[audioplayer file=”https://admin.rattle.com/audio/SalvatierraMiguelito.mp3″]
Yaccaira Salvatierra
WHEN MIGUELITO SHOULD HAVE BEEN SLEEPING
and his tías de México and his mother gathered around
the kitchen table, stories drifting toward his room
like cafecito vapor, he leaned against his door to listen.
When he first heard about how his orphaned grandmother
was her own godmother’s criada, how she would fall asleep
while scrubbing los pinche pisos—knees and knuckles
tired and raw from scratching against the cracked
clay floor—he imagined himself standing
next to his grandmother’s child-body: limp limbs, ragged-
heavy like a drenched mop’s clothed tentacles;
he imagined himself ordering the opening of the earth,
¡Ábrete! ¡Ábrete, trágatela ahora cuando está dormida!

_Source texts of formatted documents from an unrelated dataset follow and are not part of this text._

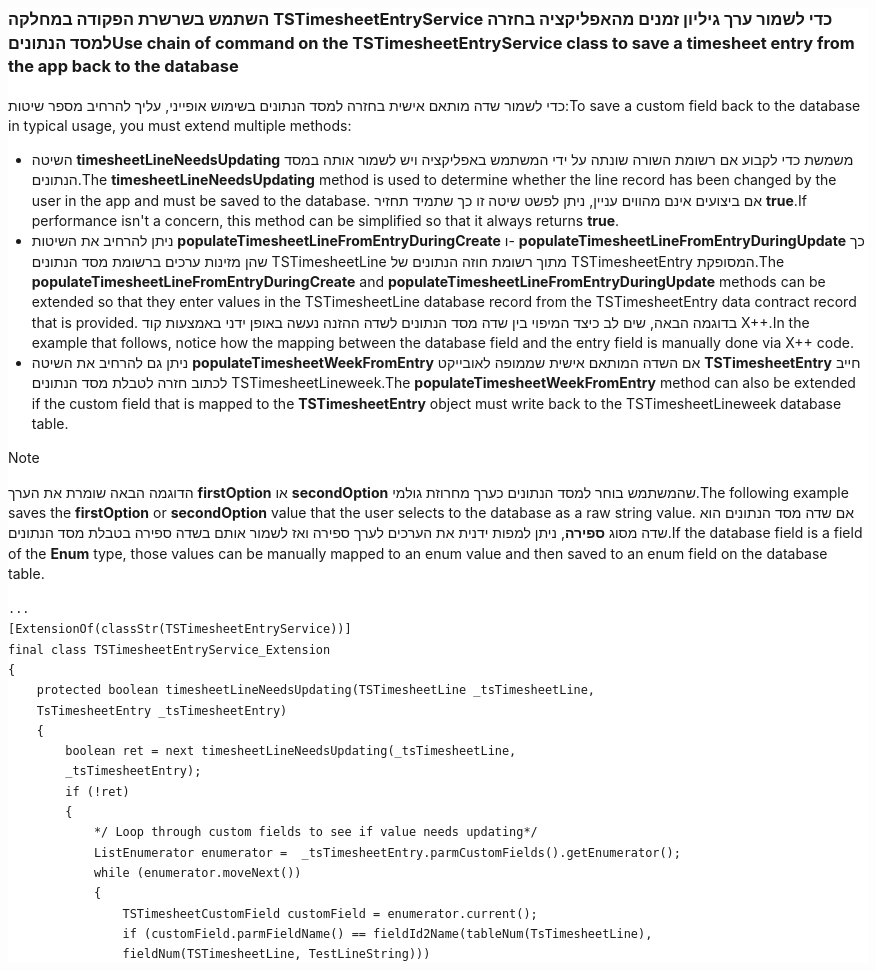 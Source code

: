 ### <a name="use-chain-of-command-on-the-tstimesheetentryservice-class-to-save-a-timesheet-entry-from-the-app-back-to-the-database"></a><span data-ttu-id="f107d-233">השתמש בשרשרת הפקודה במחלקה TSTimesheetEntryService כדי לשמור ערך גיליון זמנים מהאפליקציה בחזרה למסד הנתונים</span><span class="sxs-lookup"><span data-stu-id="f107d-233">Use chain of command on the TSTimesheetEntryService class to save a timesheet entry from the app back to the database</span></span>

<span data-ttu-id="f107d-234">כדי לשמור שדה מותאם אישית בחזרה למסד הנתונים בשימוש אופייני, עליך להרחיב מספר שיטות:</span><span class="sxs-lookup"><span data-stu-id="f107d-234">To save a custom field back to the database in typical usage, you must extend multiple methods:</span></span>

- <span data-ttu-id="f107d-235">השיטה **timesheetLineNeedsUpdating** משמשת כדי לקבוע אם רשומת השורה שונתה על ידי המשתמש באפליקציה ויש לשמור אותה במסד הנתונים.</span><span class="sxs-lookup"><span data-stu-id="f107d-235">The **timesheetLineNeedsUpdating** method is used to determine whether the line record has been changed by the user in the app and must be saved to the database.</span></span> <span data-ttu-id="f107d-236">אם ביצועים אינם מהווים עניין, ניתן לפשט שיטה זו כך שתמיד תחזיר **true**.</span><span class="sxs-lookup"><span data-stu-id="f107d-236">If performance isn't a concern, this method can be simplified so that it always returns **true**.</span></span>
- <span data-ttu-id="f107d-237">ניתן להרחיב את השיטות **populateTimesheetLineFromEntryDuringCreate** ו- **populateTimesheetLineFromEntryDuringUpdate** כך שהן מזינות ערכים ברשומת מסד הנתונים TSTimesheetLine מתוך רשומת חוזה הנתונים של TSTimesheetEntry המסופקת.</span><span class="sxs-lookup"><span data-stu-id="f107d-237">The **populateTimesheetLineFromEntryDuringCreate** and **populateTimesheetLineFromEntryDuringUpdate** methods can be extended so that they enter values in the TSTimesheetLine database record from the TSTimesheetEntry data contract record that is provided.</span></span> <span data-ttu-id="f107d-238">בדוגמה הבאה, שים לב כיצד המיפוי בין שדה מסד הנתונים לשדה ההזנה נעשה באופן ידני באמצעות קוד X++‎.</span><span class="sxs-lookup"><span data-stu-id="f107d-238">In the example that follows, notice how the mapping between the database field and the entry field is manually done via X++ code.</span></span>
- <span data-ttu-id="f107d-239">ניתן גם להרחיב את השיטה **populateTimesheetWeekFromEntry** אם השדה המותאם אישית שממופה לאובייקט **TSTimesheetEntry** חייב לכתוב חזרה לטבלת מסד הנתונים TSTimesheetLineweek.</span><span class="sxs-lookup"><span data-stu-id="f107d-239">The **populateTimesheetWeekFromEntry** method can also be extended if the custom field that is mapped to the **TSTimesheetEntry** object must write back to the TSTimesheetLineweek database table.</span></span>

> [!NOTE]
> <span data-ttu-id="f107d-240">הדוגמה הבאה שומרת את הערך **firstOption** או **secondOption** שהמשתמש בוחר למסד הנתונים כערך מחרוזת גולמי.</span><span class="sxs-lookup"><span data-stu-id="f107d-240">The following example saves the **firstOption** or **secondOption** value that the user selects to the database as a raw string value.</span></span> <span data-ttu-id="f107d-241">אם שדה מסד הנתונים הוא שדה מסוג **ספירה**, ניתן למפות ידנית את הערכים לערך ספירה ואז לשמור אותם בשדה ספירה בטבלת מסד הנתונים.</span><span class="sxs-lookup"><span data-stu-id="f107d-241">If the database field is a field of the **Enum** type, those values can be manually mapped to an enum value and then saved to an enum field on the database table.</span></span>

```xpp
...
[ExtensionOf(classStr(TSTimesheetEntryService))]
final class TSTimesheetEntryService_Extension
{
    protected boolean timesheetLineNeedsUpdating(TSTimesheetLine _tsTimesheetLine,
    TsTimesheetEntry _tsTimesheetEntry)
    {
        boolean ret = next timesheetLineNeedsUpdating(_tsTimesheetLine,
        _tsTimesheetEntry);
        if (!ret)
        {
            */ Loop through custom fields to see if value needs updating*/
            ListEnumerator enumerator =  _tsTimesheetEntry.parmCustomFields().getEnumerator();
            while (enumerator.moveNext())
            {
                TSTimesheetCustomField customField = enumerator.current();
                if (customField.parmFieldName() == fieldId2Name(tableNum(TsTimesheetLine),
                fieldNum(TSTimesheetLine, TestLineString)))
```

When he heard how his grandfather would shove a kicking
and screaming laughter into a plastic bag on those days
he left to work on foreign lands, but leave his daughters
without half a giggle because Miguelito’s grandfather
would need laughter more, he imagined himself
waiting for his grandfather’s hurried stride. He imagined
flinging himself toward the thick plastic, tearing it open
with a fork to let laughter bounce back into the bellies
of children because what are children without laughter?
When he learned how Fausto, the catechist, would lure children
into praying un “Padre nuestro” while their fathers were leaving
one by one, he wondered why his tías would say, Dios lo bendiga.
But when he first heard about his mother clubbing
the neighbor’s stray pig to death when she was a child,
he wept, but not for the pig.
—from Rattle #51, Spring 2016
Tribute to Feminist Poets
[download audio]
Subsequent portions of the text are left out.